◆ TASK:
Among the entries below, how many lines contain the string "invalidated"? Only the number is wanted.

==== DATA EXCERPTS

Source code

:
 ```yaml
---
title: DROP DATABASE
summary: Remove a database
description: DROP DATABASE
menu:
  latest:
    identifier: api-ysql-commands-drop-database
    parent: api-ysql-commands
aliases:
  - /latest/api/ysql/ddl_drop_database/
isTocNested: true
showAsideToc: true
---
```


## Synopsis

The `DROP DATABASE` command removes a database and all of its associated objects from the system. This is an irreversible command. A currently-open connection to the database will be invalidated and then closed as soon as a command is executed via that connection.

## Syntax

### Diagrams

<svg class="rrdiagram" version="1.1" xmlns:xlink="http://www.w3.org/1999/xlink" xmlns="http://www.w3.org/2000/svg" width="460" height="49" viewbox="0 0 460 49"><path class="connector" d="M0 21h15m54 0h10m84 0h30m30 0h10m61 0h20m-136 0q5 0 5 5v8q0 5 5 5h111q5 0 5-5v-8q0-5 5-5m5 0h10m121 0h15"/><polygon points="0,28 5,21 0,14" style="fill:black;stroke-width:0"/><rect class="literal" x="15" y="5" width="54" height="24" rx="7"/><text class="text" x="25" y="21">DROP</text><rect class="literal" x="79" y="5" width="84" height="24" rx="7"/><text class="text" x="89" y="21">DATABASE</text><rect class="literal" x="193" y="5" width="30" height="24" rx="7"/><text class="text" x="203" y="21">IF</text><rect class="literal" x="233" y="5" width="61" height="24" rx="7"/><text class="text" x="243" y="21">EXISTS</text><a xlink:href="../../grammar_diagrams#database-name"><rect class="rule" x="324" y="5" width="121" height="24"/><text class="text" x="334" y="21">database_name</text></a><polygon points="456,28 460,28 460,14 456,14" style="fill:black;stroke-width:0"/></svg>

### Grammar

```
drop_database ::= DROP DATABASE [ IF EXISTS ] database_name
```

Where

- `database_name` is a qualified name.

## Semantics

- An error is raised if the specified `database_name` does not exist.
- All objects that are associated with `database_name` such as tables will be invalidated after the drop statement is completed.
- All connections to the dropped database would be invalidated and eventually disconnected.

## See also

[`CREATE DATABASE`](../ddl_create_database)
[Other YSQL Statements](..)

========

◆ REPLY TO THE EXERCISE:
3